Neuer Kaffeevollautomat im Büro

Seit zwei Wochen nun haben wir einen Jura Kaffeevollautomaten im Büro stehen, genauer eine Jura Impressa F70. Das Modell sieht wirklich stylisch aus, muss ich sagen. Das Design ist dem bekannten Hersteller wieder einmal sehr gut gelungen. Bisher war ich nicht unbedingt der Fan von Kaffee, aber wenn er so einen herrlichen Duft verströmt und frisch gebrüht wird, wollte ich doch einmal probieren. Und der Geschmack konnte mich überzeugen.

Der Jura Kaffeevollautomat besticht vor allem durch sein schlichtes Design. Im ausgeschalteten Zustand sind bei der Jura Impressa F70 lediglich zwei Drehknöpfe zu finden.
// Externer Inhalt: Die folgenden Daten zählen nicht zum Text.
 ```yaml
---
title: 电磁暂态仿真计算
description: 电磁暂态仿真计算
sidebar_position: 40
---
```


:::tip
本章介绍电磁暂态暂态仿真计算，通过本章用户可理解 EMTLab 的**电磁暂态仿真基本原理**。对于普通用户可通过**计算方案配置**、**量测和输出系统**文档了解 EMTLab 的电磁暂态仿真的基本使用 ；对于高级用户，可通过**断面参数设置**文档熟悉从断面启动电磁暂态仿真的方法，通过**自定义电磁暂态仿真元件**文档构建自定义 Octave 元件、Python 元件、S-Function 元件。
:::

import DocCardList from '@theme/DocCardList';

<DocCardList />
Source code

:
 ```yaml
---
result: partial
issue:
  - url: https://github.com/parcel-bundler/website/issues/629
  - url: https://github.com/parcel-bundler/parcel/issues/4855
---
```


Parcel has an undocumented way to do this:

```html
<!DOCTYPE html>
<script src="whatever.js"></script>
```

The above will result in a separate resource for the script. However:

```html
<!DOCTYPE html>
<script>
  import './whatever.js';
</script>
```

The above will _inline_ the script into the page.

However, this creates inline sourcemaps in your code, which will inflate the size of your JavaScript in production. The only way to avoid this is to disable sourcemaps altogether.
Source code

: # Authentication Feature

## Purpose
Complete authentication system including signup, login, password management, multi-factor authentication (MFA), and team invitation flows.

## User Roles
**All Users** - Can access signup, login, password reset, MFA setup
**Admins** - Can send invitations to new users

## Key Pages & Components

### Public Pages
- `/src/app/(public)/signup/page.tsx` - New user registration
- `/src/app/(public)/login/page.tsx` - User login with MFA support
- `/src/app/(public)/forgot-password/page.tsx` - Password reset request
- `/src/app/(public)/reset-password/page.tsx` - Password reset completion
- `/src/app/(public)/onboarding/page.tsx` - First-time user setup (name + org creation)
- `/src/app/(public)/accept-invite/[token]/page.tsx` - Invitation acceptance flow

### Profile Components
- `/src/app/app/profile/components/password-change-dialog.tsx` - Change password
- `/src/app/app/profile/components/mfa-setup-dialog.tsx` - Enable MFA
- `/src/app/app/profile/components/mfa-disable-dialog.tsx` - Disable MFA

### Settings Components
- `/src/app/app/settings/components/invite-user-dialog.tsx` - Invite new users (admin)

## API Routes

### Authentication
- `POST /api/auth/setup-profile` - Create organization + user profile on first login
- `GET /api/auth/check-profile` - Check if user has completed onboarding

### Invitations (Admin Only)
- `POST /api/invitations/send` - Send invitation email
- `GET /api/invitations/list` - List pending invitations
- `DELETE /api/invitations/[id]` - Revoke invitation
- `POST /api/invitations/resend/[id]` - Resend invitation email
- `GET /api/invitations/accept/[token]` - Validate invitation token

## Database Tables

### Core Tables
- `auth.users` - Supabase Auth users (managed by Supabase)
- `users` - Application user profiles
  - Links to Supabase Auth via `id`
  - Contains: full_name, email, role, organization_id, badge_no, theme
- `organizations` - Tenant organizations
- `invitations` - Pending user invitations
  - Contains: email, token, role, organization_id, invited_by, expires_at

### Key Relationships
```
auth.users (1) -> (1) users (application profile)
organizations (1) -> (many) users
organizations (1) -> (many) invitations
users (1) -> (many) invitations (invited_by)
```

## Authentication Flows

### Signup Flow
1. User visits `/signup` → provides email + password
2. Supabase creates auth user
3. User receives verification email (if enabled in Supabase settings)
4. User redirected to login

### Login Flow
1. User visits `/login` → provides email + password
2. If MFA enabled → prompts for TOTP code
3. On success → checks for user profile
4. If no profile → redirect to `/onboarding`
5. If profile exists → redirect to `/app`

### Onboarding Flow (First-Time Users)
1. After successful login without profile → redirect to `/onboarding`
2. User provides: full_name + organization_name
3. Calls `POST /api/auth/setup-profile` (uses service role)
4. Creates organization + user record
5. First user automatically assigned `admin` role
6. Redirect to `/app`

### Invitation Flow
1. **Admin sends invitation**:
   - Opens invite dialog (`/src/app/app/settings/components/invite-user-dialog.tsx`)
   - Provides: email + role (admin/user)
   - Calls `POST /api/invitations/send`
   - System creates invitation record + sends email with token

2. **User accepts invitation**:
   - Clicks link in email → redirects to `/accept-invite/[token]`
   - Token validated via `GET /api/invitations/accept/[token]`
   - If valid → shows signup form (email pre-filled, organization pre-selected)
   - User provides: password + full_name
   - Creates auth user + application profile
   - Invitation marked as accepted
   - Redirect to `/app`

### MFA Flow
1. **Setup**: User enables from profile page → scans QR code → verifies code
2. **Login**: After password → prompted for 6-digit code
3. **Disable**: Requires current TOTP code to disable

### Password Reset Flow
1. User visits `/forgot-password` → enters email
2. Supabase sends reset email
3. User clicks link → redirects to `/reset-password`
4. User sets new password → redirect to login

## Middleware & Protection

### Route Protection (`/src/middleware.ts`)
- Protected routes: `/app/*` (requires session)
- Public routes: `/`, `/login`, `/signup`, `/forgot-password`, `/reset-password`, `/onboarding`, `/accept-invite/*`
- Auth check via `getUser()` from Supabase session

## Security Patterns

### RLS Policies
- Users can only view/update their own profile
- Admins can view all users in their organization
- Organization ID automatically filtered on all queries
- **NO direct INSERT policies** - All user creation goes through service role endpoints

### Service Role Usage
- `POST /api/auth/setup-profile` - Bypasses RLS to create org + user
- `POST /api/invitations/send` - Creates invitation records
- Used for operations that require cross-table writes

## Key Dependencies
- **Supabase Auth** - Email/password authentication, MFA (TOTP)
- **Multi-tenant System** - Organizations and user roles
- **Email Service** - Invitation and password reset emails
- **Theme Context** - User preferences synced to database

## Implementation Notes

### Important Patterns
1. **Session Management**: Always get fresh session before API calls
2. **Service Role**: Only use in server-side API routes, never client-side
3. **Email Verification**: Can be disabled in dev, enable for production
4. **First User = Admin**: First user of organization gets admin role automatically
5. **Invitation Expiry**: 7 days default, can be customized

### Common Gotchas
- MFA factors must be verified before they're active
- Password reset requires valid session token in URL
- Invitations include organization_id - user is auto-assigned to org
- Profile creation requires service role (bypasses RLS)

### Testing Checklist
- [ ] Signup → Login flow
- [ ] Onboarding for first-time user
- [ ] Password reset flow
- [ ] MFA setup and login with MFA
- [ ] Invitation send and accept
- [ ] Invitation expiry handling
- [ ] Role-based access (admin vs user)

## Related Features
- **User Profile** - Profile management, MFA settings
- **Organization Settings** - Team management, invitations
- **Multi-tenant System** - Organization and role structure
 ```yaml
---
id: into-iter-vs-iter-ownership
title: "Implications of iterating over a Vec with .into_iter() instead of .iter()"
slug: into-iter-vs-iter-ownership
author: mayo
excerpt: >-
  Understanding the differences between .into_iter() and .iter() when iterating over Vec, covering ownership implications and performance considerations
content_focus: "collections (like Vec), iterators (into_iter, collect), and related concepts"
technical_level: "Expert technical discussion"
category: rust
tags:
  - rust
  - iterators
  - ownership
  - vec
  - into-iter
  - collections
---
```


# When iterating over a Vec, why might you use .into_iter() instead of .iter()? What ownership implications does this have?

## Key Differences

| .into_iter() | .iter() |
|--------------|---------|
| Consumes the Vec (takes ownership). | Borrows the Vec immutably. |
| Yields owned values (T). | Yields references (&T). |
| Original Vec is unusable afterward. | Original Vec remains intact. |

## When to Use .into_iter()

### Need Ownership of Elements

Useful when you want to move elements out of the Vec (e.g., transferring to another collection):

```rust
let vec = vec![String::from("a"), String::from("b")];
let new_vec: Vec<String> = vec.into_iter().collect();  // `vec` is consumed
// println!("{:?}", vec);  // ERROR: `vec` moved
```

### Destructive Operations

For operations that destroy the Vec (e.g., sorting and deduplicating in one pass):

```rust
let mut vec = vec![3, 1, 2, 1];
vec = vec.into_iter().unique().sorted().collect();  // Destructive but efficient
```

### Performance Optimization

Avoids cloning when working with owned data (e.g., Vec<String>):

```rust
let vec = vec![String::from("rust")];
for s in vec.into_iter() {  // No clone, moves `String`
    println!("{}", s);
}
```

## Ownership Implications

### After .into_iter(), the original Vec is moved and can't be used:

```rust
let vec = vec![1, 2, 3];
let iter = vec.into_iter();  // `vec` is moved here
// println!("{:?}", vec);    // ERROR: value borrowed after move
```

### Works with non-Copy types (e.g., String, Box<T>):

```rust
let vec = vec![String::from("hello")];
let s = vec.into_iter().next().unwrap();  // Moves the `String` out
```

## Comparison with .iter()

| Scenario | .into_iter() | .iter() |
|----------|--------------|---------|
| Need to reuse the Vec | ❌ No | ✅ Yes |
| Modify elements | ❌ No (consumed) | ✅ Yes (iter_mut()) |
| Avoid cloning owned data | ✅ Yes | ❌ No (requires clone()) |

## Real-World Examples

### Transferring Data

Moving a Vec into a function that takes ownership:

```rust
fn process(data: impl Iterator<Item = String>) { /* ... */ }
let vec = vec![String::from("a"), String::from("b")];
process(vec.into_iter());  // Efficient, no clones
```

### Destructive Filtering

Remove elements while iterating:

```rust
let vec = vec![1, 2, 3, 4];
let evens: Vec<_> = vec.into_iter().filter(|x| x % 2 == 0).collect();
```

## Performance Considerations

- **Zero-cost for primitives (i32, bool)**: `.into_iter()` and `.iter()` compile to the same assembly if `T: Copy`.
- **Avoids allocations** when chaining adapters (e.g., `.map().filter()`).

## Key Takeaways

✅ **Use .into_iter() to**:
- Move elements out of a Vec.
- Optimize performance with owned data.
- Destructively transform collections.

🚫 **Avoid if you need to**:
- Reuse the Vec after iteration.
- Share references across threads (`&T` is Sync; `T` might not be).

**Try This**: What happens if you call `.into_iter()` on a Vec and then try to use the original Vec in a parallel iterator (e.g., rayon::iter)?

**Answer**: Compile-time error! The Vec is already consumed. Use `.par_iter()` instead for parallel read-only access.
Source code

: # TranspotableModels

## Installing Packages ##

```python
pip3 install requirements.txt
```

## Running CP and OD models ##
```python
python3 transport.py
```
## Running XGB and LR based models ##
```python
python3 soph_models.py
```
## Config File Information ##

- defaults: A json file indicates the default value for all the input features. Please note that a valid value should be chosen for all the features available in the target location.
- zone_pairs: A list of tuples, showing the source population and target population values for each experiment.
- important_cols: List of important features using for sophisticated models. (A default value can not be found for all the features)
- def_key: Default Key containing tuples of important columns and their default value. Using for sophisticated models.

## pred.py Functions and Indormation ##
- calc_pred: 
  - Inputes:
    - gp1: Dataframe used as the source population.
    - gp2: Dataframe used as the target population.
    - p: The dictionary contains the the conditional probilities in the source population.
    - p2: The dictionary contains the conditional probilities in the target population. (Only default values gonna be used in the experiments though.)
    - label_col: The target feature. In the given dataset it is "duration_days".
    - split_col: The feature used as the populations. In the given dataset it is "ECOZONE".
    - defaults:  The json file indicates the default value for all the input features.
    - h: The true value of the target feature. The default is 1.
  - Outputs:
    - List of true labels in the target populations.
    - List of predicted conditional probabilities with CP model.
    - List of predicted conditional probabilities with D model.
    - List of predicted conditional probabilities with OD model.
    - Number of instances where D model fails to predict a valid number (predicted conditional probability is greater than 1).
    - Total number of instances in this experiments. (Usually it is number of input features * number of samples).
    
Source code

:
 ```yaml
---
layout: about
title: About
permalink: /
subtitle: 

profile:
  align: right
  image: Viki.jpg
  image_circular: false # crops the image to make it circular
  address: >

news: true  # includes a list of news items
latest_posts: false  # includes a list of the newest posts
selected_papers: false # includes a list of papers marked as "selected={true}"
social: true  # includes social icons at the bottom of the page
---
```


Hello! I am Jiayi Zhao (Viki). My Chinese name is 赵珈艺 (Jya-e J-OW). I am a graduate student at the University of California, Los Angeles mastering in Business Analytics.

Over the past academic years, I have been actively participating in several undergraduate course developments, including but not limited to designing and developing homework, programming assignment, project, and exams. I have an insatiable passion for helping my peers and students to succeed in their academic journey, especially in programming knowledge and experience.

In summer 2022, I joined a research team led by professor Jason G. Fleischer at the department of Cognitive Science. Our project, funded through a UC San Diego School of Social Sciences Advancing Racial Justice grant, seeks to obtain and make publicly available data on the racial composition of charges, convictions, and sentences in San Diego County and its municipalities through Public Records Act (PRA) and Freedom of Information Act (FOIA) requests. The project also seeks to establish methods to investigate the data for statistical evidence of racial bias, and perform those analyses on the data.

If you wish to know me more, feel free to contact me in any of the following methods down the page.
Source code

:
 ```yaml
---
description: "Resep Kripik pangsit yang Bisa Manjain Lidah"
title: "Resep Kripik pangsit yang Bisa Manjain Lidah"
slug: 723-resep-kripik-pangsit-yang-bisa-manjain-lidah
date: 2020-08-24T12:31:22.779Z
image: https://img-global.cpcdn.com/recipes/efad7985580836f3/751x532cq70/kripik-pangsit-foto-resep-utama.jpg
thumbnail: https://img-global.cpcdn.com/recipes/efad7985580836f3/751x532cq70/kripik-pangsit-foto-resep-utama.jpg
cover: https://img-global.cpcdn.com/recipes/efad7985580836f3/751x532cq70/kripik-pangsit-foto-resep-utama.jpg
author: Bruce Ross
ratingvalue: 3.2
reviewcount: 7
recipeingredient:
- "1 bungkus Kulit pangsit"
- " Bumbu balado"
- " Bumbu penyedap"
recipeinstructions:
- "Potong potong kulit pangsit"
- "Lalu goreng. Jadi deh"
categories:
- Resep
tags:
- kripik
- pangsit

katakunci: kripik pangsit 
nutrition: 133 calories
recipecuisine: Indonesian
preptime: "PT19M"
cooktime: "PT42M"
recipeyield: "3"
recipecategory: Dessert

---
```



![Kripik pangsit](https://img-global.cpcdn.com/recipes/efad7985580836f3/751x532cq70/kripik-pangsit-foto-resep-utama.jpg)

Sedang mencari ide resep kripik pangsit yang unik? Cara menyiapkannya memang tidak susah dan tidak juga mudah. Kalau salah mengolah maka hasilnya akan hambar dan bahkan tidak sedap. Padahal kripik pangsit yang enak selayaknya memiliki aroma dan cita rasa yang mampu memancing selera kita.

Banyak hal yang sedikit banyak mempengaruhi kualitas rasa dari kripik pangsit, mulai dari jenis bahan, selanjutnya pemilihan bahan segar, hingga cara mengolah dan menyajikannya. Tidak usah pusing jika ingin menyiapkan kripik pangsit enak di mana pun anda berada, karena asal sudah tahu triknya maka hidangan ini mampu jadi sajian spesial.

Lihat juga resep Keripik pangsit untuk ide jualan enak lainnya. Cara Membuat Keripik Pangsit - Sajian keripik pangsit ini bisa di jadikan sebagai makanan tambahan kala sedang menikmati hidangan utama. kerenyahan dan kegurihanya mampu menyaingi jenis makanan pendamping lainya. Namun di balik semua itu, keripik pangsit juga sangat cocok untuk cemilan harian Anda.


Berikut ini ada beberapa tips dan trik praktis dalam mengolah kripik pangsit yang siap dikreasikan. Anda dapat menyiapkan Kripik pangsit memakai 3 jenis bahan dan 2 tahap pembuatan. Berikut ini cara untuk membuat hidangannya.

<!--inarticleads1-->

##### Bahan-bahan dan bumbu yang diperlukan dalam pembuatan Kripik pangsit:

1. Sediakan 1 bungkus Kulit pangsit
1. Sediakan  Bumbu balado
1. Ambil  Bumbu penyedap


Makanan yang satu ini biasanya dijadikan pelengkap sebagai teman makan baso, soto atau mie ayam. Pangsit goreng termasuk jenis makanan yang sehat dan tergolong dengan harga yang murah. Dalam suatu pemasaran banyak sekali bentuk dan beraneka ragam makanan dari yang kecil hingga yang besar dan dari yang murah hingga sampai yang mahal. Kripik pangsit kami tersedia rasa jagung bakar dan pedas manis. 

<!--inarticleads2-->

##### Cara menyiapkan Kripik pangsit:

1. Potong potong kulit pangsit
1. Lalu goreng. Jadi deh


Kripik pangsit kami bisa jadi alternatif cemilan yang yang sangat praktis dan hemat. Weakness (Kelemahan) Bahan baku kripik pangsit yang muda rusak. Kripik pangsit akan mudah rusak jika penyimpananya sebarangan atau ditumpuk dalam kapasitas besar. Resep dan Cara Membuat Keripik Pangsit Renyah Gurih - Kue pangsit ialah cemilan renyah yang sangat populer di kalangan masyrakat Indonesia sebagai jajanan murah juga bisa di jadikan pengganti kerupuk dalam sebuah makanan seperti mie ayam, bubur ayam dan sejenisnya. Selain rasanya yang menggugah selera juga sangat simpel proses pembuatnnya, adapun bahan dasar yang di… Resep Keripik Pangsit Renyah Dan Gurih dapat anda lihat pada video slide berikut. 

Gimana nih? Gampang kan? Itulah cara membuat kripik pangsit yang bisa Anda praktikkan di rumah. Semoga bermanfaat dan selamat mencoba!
Dadurch fällt es schwer, zu glauben, dass dieser Vollautomat Kaffee auf 36 Arten zubereiten kann. Doch wenn die Jura Impressa F70 erst einmal eingeschaltet ist, werden auch die anderen Bedienelemente deutlich sichtbar. Besonders schön: Der Kippschalter an der Rückseite des Geräts, damit lässt sich der Vollautomat vollständig abschalten. Den Stand-By-Betrieb, der auf der Arbeit sinnvoller ist, erreicht man über eine Taste am Display.

Etwas nervig ist das Warten beim Ein- und Ausschalten der Jura Impressa F70. Denn zu diesen Zeitpunkten wird immer ein Spülgang durchgeführt, der sich nicht umgehen lässt. Wir haben jedoch auf der Arbeit herausgefunden, dass dieser Spülgang nicht nur hilft, die Leitungen von feinsten Partikeln zu befreien, sondern außerdem dafür sorgt, dass der Kaffeeauslauf vorgeheizt wird. Der erste Kaffee ist somit sofort heiß und nicht nur lauwarm, wie es einige Kollegen von ihren heimischen Automaten kennen. Das Touchscreen-Bedienfeld ermöglicht es, dass die einzelnen Kaffeesorten gezielt ausgewählt werden können. Möglich wird dies jedoch erst, nachdem sich der Vollautomat mit Bereit im Display gemeldet hat. So viel Zeit sollte man ihm geben.